Please could someone advise on how to solve the following error when trying to read in a ballgown object.
Tue Jan 30 13:15:04 2018
Tue Jan 30 13:15:04 2018: Reading linking tables
Tue Jan 30 13:15:05 2018: Reading intron data files
Tue Jan 30 13:15:08 2018: Merging intron data
Tue Jan 30 13:15:09 2018: Reading exon data files
Tue Jan 30 13:15:17 2018: Merging exon data
Tue Jan 30 13:15:18 2018: Reading transcript data files
Error in scan(file = file, what = what, sep = sep, quote = quote, dec = dec, :
line 70810 did not have 12 elements
In addition: Warning messages:
1: package ‘dplyr’ was built under R version 3.3.3
2: package ‘devtools’ was built under R version 3.3.3
The traceback was not helpful to me as follows...
> traceback()
8: scan(file = file, what = what, sep = sep, quote = quote, dec = dec,
nmax = nrows, skip = 0, na.strings = na.strings, quiet = TRUE,
fill = fill, strip.white = strip.white, blank.lines.skip = blank.lines.skip,
multi.line = FALSE, comment.char = comment.char, allowEscapes = allowEscapes,
flush = flush, encoding = encoding, skipNul = skipNul)
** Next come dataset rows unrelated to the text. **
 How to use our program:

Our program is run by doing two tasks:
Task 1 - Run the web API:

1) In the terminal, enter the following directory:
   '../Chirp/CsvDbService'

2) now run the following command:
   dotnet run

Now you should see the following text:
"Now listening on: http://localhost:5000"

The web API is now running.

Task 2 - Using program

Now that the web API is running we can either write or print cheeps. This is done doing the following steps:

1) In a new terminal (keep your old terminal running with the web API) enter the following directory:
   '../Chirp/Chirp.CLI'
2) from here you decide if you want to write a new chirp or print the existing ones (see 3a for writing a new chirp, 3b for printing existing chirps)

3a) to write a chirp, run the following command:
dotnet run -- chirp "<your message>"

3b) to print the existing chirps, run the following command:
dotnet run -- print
7: read.table(file, header = TRUE, sep = "\t", colClasses = cc,
quote = "")
6: .readTranscript(f, meas)
5: ballgown(samples = samples, pData = pheno_data) at rnaseq_ballgownLL.R#16
4: eval(expr, envir, enclos)
3: eval(ei, envir)
2: withVisible(eval(ei, envir))
1: source("rnaseq_ballgownLL.R")
The phenotype data file was read into R correctly as
> pheno_data
ids population
1 HJ China1
2 HL China2
3 LS China3
4 V7 China4
I have checked the gtf files for each sample and cannot find a problem with the format.
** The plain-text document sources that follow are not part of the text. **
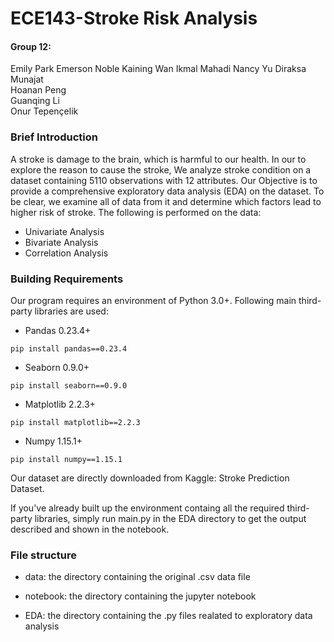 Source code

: # ECE143-Stroke Risk Analysis

#### Group 12:
  Emily Park
  Emerson Noble
  Kaining Wan
  Ikmal Mahadi
  Nancy Yu
  Diraksa Munajat  
  Hoanan Peng  
  Guanqing Li  
  Onur Tepençelik  

### Brief Introduction

A stroke is damage to the brain, which is harmful to our health. In our to explore the reason to cause the stroke, We analyze stroke condition on a dataset containing 5110 observations with 12 attributes. Our Objective is to provide a comprehensive exploratory data analysis (EDA) on the dataset. To be clear, we examine all of data from it and determine which factors lead to higher risk of stroke. The following is performed on the data:

* Univariate Analysis
* Bivariate Analysis
* Correlation Analysis

### Building Requirements

Our program requires an environment of Python 3.0+. Following main third-party libraries are used: 

* Pandas 0.23.4+ 

`pip install pandas==0.23.4`

* Seaborn 0.9.0+

`pip install seaborn==0.9.0`

* Matplotlib 2.2.3+

`pip install matplotlib==2.2.3`

* Numpy 1.15.1+

`pip install numpy==1.15.1`

Our dataset are directly downloaded from Kaggle: Stroke Prediction Dataset.

If you've already built up the environment containg all the required third-party libraries, simply run main.py in the EDA directory to get the output described and shown in the notebook.

### File structure

* data: the directory containing the original .csv data file

* notebook: the directory containing the jupyter notebook

* EDA: the directory containing the .py files realated to exploratory data analysis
The code used was as follows:
Also, I was able to run the tutorial data and read in the bg object correctly, so the problem must relate to my input files somehow.
library(ballgown)
library(RSkittleBrewer)
library(genefilter)
library(dplyr)
library(devtools)
inputdir="C:/Users/leachlj/Documents/Data/Potato/RNA_seq_Round2/BallGownAnalysis/"
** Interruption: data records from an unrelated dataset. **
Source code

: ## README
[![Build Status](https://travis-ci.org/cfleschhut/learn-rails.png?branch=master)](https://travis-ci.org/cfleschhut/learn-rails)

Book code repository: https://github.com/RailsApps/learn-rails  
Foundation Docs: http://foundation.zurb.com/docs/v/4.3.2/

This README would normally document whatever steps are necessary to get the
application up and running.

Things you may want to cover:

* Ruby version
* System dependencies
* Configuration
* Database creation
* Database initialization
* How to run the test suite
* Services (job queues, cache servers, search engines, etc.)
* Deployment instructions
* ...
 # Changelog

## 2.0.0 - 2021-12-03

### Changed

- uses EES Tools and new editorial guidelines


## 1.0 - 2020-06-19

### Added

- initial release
pheno_data_file=paste(inputdir,"round2_rnaseq.txt", sep="");
## Read phenotype sample data
pheno_data <- read.csv(pheno_data_file)
## Read in expression data to create a BallGown object
samples<-c("HJ","HL","LS","V7")
bg_pot <- ballgown(samples=samples, pData=pheno_data)
Many thanks for any advice you can give.
Lindsey
Dear Alyssa,
Thank you so much for your rapid reply. The input data was created using stringtie using the same commands in the tutorial procedure from the Pertea paper (2016). This worked well for me on the tutorial data and could be read by ballgown.
I do have all the .ctab files in addition to the gtf for each sample (potato RNAseq), and will try to check their format now and get back to you.
I have figured it out now thanks to your response :-) thank you so much for helping to think it through!
I checked the t_data.ctab files produced by stringtie and they are tab separated with the correct number of fields.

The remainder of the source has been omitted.